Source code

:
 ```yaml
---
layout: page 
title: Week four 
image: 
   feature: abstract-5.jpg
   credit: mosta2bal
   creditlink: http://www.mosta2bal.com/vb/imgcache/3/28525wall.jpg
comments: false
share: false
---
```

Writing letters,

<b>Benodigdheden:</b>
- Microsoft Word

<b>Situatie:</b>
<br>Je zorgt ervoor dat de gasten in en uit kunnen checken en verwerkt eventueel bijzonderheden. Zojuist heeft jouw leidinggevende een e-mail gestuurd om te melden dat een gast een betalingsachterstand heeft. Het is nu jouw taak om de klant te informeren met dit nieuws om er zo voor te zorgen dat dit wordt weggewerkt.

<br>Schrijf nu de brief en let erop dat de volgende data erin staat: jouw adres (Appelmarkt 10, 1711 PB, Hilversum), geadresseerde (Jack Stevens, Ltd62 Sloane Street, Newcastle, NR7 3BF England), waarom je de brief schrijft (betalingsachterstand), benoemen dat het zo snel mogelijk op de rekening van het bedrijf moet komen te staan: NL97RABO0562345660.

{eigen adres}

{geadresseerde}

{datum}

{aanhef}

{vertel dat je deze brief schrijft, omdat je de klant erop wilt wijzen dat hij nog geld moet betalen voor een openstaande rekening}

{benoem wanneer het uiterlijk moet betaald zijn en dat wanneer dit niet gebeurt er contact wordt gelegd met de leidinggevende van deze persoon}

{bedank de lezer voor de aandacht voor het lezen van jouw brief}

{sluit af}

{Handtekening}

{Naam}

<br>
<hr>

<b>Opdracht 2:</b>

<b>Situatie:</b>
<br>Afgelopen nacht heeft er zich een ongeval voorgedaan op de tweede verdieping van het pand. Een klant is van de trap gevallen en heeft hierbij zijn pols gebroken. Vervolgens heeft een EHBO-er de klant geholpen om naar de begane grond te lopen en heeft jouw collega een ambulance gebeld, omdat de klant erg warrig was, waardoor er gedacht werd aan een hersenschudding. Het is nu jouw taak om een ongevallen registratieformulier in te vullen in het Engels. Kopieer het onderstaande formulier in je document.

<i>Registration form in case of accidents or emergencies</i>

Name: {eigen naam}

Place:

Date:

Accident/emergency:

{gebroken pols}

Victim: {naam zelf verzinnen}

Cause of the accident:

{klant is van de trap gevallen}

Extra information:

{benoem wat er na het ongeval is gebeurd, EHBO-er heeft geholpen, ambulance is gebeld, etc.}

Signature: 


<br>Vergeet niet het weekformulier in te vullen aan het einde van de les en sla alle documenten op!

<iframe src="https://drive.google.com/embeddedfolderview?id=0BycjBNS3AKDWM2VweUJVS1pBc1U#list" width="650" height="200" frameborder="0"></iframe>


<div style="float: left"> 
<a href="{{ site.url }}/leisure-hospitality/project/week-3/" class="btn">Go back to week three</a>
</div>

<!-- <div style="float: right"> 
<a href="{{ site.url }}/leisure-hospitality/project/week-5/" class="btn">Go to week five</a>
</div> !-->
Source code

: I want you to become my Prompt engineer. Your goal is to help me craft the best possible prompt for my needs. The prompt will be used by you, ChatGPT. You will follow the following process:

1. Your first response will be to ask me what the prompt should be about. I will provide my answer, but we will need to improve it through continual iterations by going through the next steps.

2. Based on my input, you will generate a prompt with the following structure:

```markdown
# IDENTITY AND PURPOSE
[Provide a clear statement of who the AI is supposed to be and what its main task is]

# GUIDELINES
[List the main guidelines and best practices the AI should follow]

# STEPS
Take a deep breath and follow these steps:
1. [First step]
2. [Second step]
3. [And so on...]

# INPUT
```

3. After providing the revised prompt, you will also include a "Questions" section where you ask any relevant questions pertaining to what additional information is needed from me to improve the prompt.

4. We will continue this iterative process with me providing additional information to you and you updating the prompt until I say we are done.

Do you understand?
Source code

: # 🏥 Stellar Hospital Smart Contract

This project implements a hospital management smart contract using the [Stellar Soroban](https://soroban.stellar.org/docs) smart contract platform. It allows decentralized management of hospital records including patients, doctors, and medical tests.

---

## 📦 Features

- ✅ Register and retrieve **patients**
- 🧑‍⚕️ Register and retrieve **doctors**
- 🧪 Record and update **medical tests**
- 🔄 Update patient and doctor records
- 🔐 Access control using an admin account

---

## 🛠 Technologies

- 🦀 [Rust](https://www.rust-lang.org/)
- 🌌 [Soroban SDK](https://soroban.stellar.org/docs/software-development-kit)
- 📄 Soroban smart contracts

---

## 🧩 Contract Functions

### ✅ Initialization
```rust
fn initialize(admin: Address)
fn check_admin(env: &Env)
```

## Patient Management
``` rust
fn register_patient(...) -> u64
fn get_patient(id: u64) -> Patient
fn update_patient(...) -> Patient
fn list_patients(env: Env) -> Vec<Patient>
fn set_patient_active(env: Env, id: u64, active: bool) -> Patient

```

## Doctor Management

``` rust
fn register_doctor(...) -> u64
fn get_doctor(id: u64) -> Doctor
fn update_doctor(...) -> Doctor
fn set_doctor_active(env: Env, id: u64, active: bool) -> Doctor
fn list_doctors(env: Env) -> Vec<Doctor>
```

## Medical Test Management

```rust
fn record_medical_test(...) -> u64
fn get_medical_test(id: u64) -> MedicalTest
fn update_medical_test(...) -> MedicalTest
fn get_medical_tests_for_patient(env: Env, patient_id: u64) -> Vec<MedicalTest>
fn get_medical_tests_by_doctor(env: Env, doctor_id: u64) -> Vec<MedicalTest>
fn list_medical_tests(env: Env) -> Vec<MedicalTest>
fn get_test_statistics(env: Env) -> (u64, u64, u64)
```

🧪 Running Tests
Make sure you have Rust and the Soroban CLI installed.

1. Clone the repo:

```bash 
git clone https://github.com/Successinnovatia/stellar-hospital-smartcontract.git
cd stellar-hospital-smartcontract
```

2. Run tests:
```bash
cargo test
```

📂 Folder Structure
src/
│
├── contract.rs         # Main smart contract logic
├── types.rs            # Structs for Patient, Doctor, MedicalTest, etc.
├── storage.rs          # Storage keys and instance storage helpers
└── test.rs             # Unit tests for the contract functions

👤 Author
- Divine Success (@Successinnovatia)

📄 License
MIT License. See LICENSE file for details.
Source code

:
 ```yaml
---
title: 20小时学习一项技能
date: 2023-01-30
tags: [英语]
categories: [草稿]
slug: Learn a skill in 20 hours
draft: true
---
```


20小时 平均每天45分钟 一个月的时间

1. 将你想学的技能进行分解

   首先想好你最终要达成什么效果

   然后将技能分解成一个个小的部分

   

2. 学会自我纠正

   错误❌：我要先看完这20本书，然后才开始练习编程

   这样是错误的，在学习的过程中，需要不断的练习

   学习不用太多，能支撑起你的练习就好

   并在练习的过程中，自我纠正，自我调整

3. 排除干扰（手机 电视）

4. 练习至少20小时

= Aim of the task =
Could you copy each line from the listing that has the word "best" in it?

= Exercise solution =
: I want you to become my Prompt engineer. Your goal is to help me craft the best possible prompt for my needs. The prompt will be used by you, ChatGPT. You will follow the following process:
[List the main guidelines and best practices the AI should follow]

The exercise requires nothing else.